Fifteen minutes after we crossed the Burrard Street Bridge, we were rolling through what the locals called Kitsilano, a little village-like area on the far side of English Bay. Billy Bud’s manor house stood gray and imposing on a dramatic outcropping of rock, offering a sweeping view of both the Vancouver skyline to the east and the ominous Strait of Georgia to the west.

I don’t know why. Maybe I watched too many gangster films, but I was expecting a
Godfather
scene, where you pull up to a locked gate guarded by sixteen fat guys in fedoras, and, after being inspected like a week-old eggplant, you’re reluctantly allowed inside the family compound. Not so with Billy Bailey. The gate was open and the massive circular driveway empty as we rolled to a halt. What I imagined had once been the stable and the carriage house was now a ten-car garage.

“Used to belong to William Cornelius Van Horne,” Roddy said as we stood looking out over the dark, roiling water toward Vancouver Island.
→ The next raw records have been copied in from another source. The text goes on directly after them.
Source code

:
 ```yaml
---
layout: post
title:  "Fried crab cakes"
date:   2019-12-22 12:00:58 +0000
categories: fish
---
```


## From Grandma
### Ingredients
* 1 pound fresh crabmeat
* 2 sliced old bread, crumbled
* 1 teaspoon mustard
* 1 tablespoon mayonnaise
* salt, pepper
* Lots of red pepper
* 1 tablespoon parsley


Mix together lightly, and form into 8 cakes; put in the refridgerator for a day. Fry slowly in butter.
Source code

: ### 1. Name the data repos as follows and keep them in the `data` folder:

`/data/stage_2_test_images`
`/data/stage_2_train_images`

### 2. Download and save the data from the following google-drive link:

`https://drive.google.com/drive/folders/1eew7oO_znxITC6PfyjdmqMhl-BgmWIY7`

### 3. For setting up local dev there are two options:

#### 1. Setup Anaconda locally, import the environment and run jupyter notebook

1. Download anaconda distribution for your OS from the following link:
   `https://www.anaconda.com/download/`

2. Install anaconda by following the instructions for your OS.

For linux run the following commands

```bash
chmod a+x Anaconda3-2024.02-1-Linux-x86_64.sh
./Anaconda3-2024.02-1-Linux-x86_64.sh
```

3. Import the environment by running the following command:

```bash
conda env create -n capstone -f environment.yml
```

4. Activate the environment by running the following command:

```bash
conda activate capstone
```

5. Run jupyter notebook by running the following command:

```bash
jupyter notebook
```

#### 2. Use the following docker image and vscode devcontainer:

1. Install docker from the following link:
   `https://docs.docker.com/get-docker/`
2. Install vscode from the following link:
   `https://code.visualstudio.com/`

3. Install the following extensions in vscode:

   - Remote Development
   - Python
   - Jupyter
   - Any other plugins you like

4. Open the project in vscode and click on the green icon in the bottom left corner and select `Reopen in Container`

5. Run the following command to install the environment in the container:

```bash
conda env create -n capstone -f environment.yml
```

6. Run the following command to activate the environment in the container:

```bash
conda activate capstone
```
He sensed we didn’t recognize the name and helped us out. “Former chairman of the Canadian Pacific Railway,” he explained. “Same fellow who built the Banff Springs Hotel.” He swung his hand in an arc. “This used to be Corny’s little urban
pied-à-terre.

Looked to be about twenty thousand square earth feet in the Scottish baronial tradition. A great chunk of concrete, faced with stone, standing sentry over the water. Were it not for the trio of security cameras chronicling our every move, it would have been easy to feel as if we’d somehow been transported back to the early twentieth century.

The front door swung open on massive wrought-iron hinges. A brunette in her midthirties stood holding the door in one hand. “Good afternoon, gentlemen,” she said. “Mr. Bailey is expecting you.” She spoke with an air of detachment, as if, as far as she was concerned, our visit held scant appeal. Great cheekbones and the kind of blue eyes that made men forget about what happened the last time they’d looked into eyes like that more than compensated for whatever she lacked in warmth.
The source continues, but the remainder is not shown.